Irgendwann kam ich aber doch in Fahrt. Mit Pausen, mit Bedenk-Momenten. Für einige Zeit lichtete sich der Nebel der unbekannten Gefühle. Das fühlt sich gut an, schließlich ist so endlich ein wenig Normalität zu spüren.
Heute geht es gut weiter. Die Unterlagen vom Beerdigungsinstitut sind alle da, die Auflösung von Girokonto & Co. ist terminiert, wir haben die Beileidkarten durchgesehen, ... Immer wieder bin ich erstaunt und froh, wie viele Menschen an uns denken, ihr Mitgefühl ausdrücken und Hilfe anbieten. Ich weiß noch gar nicht, wie wir dafür danke sagen können. Die vielen lieben E-Mails würde ich am liebsten alle beantworten, aber das schaffen wir gar nicht.
Den Kindern geht es auch relativ gut. Sie haben aber genauso wie wir "großen" ihre Durchhänger. Heute waren beide auch ein wenig krank. Es ist sehr entspannend, dass beide in der Schule in ihrem Tempo sein dürfen. Fehlstunden und Nachschreibearbeiten sind gar kein Problem.
Am Wochenende fahren wir nach Bayreuth. Marc und Jutta begleiten uns. In beide Autos sollten wir alle Sachen von Jan hineinbekommen. Vor zwei Jahren haben wir sein altes Jugendzimmer aufgelöst, weil er nach Bayreuth gezogen ist. Jetzt lösen wir das Zimmer in Bayreuth auf...
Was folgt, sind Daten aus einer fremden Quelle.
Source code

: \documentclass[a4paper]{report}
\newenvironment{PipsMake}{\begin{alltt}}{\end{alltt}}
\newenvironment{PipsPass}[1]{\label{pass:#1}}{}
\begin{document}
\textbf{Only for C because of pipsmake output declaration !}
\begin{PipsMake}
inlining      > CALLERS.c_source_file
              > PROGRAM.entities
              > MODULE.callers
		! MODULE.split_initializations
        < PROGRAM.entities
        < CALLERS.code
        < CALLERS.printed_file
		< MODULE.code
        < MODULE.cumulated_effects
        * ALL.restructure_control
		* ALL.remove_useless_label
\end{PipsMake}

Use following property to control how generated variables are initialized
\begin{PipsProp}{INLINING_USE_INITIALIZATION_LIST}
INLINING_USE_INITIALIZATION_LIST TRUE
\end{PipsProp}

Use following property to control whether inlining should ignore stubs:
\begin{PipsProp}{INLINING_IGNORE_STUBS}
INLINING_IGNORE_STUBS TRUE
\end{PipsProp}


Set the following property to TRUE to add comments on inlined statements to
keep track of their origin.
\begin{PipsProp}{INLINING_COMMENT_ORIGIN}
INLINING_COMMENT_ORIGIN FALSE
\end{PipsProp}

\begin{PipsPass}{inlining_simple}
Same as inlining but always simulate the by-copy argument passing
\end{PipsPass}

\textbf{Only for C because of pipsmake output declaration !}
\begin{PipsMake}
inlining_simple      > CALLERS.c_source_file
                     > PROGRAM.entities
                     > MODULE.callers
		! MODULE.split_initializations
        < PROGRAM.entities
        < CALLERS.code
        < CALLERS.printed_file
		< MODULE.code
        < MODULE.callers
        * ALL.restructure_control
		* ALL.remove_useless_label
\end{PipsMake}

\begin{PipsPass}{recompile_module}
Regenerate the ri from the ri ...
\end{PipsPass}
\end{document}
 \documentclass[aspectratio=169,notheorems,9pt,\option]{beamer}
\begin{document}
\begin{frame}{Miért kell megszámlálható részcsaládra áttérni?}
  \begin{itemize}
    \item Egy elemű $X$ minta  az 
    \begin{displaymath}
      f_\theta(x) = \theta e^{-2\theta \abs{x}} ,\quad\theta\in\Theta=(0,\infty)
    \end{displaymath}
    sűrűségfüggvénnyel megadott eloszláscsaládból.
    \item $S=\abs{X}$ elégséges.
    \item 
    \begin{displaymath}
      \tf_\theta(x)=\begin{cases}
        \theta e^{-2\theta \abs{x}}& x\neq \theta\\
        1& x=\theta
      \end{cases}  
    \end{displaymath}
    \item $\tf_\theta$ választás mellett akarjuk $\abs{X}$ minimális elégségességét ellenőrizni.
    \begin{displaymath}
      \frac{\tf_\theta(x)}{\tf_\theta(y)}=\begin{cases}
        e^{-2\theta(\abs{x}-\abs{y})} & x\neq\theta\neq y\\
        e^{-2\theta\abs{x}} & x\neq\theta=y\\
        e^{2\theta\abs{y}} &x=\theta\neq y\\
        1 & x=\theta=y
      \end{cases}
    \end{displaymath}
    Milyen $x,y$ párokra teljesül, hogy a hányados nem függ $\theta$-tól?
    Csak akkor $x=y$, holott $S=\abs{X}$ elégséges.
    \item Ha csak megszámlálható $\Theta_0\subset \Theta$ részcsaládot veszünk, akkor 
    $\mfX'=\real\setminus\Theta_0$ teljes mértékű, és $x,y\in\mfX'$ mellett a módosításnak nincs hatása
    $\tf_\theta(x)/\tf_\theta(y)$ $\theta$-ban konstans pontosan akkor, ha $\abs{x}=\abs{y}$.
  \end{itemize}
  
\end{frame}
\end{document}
Ich habe das Gefühl, mein Abschiedsbrief hat mir innerlich sehr geholfen. "Ich lasse dich gehen" habe ich geschrieben, und ich habe es wirklich so gemeint und auch intensiv beim Schreiben empfunden. Auch das Gehenlassen ist eine Entscheidung.
Seit einundzwanzig Jahren lehrt Jan mich immer wieder Neues.